Figure 5.

PR activity attenuation enhances G2AP virus titers. (A) Schematic representations of HIV-1 Gag and Gag–Pol expression constructs. Indicated are HIV-1 Gag protein domains, pol-encoded proteins, and the 2A peptide as described in the Figure 1 caption. Asterisks denote the T26S mutation, in which Ser is substituted for the Thr26 of PR. (B) HEK 293T cells were transfected with a designated construct. Two days post-transfection, supernatants and cells were collected, prepared, and subjected to Western blot analysis. (C) Virus particle processing efficiency data. Quantities of Pr55gag and mature p24gag were measured by scanning their respective band densities from immunoblots. p24gag-to-Pr55gag quantity ratios were calculated for each construct and compared with wt ratios—that is, the p24gag/Pr55gag ratio for each mutant was divided by the wt p24gag/Pr55gag ratio in parallel experiments.

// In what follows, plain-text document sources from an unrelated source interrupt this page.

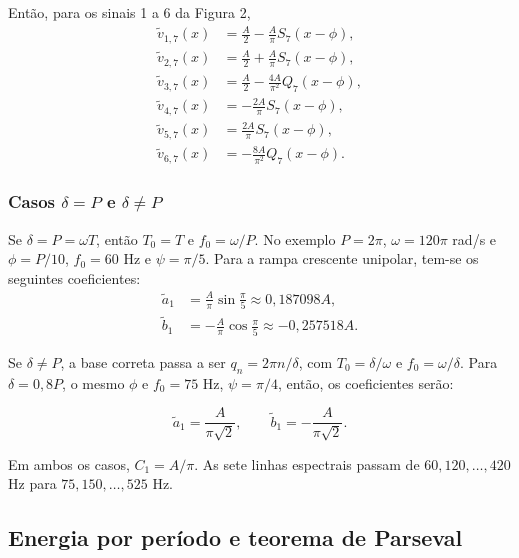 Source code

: Então, para os sinais 1 a 6 da Figura 2,
\begin{equation}
    \begin{aligned}
        \widetilde v_{1,7}(x)&=\frac A2-\frac A\pi S_7(x-\phi), \\
        \widetilde v_{2,7}(x)&=\frac A2+\frac A\pi S_7(x-\phi), \\
        \widetilde v_{3,7}(x)&=\frac A2-\frac{4A}{\pi^2}Q_7(x-\phi), \\
        \widetilde v_{4,7}(x)&=-\frac{2A}{\pi}S_7(x-\phi), \\
        \widetilde v_{5,7}(x)&=\frac{2A}{\pi}S_7(x-\phi), \\
        \widetilde v_{6,7}(x)&=-\frac{8A}{\pi^2}Q_7(x-\phi).
    \end{aligned}
\end{equation}

\subsubsection{Casos $\delta=P$ e $\delta\neq P$}
Se $\delta=P=\omega T$, então $T_0=T$ e $f_0=\omega/P$.
No exemplo $P=2\pi$, $\omega=120\pi$ rad/s e $\phi=P/10$,
$f_0=60$ Hz e $\psi=\pi/5$. Para a rampa crescente unipolar, tem-se os seguintes coeficientes:
\begin{equation}
    \begin{aligned}
        \widetilde a_1&=\frac A\pi\sin\frac\pi5\approx0{,}187098A, \\
        \widetilde b_1&=-\frac A\pi\cos\frac\pi5\approx-0{,}257518A.
    \end{aligned}
\end{equation}

Se $\delta\neq P$, a base correta passa a ser $q_n=2\pi n/\delta$,
com $T_0=\delta/\omega$ e $f_0=\omega/\delta$. Para
$\delta=0{,}8P$, o mesmo $\phi$ e $f_0=75$ Hz,
$\psi=\pi/4$, então, os coeficientes serão:

\begin{equation}
    \widetilde a_1=\frac{A}{\pi\sqrt2}, \qquad
    \widetilde b_1=-\frac{A}{\pi\sqrt2}.
\end{equation}

Em ambos os casos, $C_1=A/\pi$. As sete linhas espectrais passam de
$60,120,\ldots,420$ Hz para $75,150,\ldots,525$ Hz.


\subsection{Energia por período e teorema de Parseval}
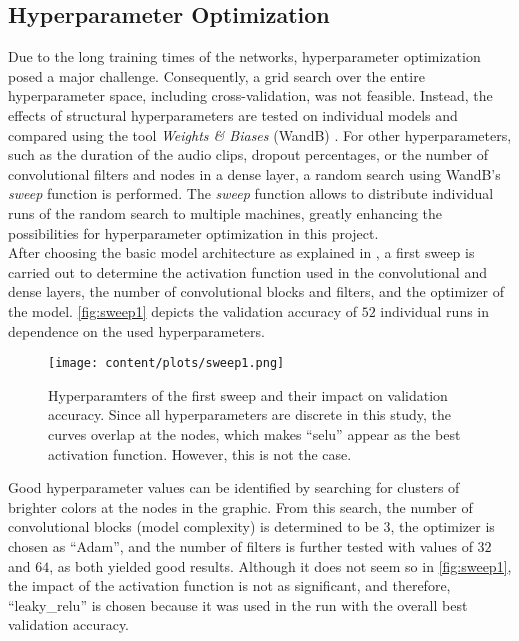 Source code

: \subsection{Hyperparameter Optimization}
\label{subsec:hyperparameter}
Due to the long training times of the networks, hyperparameter optimization posed a major challenge. Consequently, a grid search over the entire hyperparameter space, 
including cross-validation, was not feasible. Instead, the effects of structural hyperparameters are tested on individual models and compared using the tool \textit{Weights \& Biases} 
(WandB) \cite{wandb}. For other hyperparameters, such as the duration of the audio clips, dropout percentages, or the number of convolutional filters and nodes in a dense layer, 
a random search using WandB's \textit{sweep} function is performed. The \textit{sweep} function allows to distribute individual runs of the random search to multiple machines, 
greatly enhancing the possibilities for hyperparameter optimization in this project. \\
After choosing the basic model architecture as explained in , a first sweep is carried out to determine the activation function 
used in the convolutional and dense layers, the number of convolutional blocks and filters, and the optimizer of the model. \autoref{fig:sweep1} depicts the validation 
accuracy of $\num{52}$ individual runs in dependence on the used hyperparameters.
\begin{figure}
    \centering 
    \texttt{[image: content/plots/sweep1.png]}
    \caption{Hyperparamters of the first sweep and their impact on validation accuracy. Since all hyperparameters are discrete in this study, the curves overlap at the nodes,
            which makes \enquote{selu} appear as the best activation function. However, this is not the case.}
    \label{fig:sweep1}
\end{figure}
Good hyperparameter values can be identified by searching for clusters of brighter colors at the nodes in the graphic. From this search, the number of convolutional blocks 
(model complexity) is determined to be $\num{3}$, the optimizer is chosen as \enquote{Adam}, and the number of filters is further tested with values of $\num{32}$ and $\num{64}$, 
as both yielded good results. Although it does not seem so in \autoref{fig:sweep1}, the impact of the activation function is not as significant, and therefore, \enquote{leaky\_relu} 
is chosen because it was used in the run with the overall best validation accuracy. \\
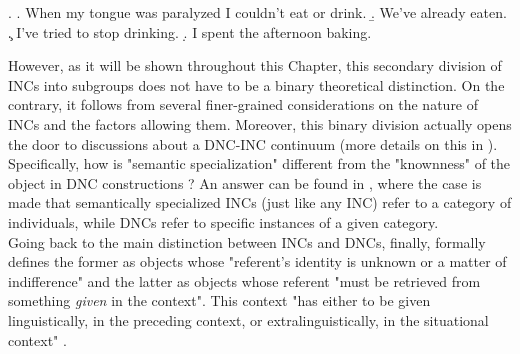 \ex. \label{fillmore} \a. \label{fillmore1} When my tongue was paralyzed I couldn't eat or drink.
\b. \label{fillmore2} We've already eaten.
\c. \label{fillmore3} I've tried to stop drinking.
\d. \label{fillmore4} I spent the afternoon baking.

However, as it will be shown throughout this Chapter, this secondary division of INCs into subgroups does not have to be a binary theoretical distinction. On the contrary, it follows from several finer-grained considerations on the nature of INCs and the factors allowing them. Moreover, this binary division actually opens the door to discussions about a DNC-INC continuum (more details on this in ). Specifically, how is "semantic specialization" different from the "knownness" of the object in DNC constructions \parencite[525]{Eu2018}? An answer can be found in \textcite[218]{Allerton1975}, where the case is made that semantically specialized INCs (just like any INC) refer to a category of individuals, while DNCs refer to specific instances of a given category.\\
Going back to the main distinction between INCs and DNCs, finally, \textcite{Fillmore1986} formally defines the former as objects whose "referent's identity is unknown or a matter of indifference" and the latter as objects whose referent "must be retrieved from something \textit{given} in the context". This context "has either to be given linguistically, in the preceding context, or extralinguistically, in the situational context" \parencite[13]{StarkMeier2017}.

Error bars indicate standard deviations. * p < 0.05; ** p < 0.01; *** p < 0.001. (D) Relative virus release efficiency. Virus-associated or cellular Gag protein levels were quantified by scanning p24gag-associated band densities from immunoblots. Ratios of total virus-associated Gag protein level to total cellular Gag protein level were calculated and compared to the wt by dividing the ratio for each mutant by the ratio for the wt in parallel experiments. Error bars indicate standard deviation. * p < 0.05; ** p < 0.01; *** p < 0.001.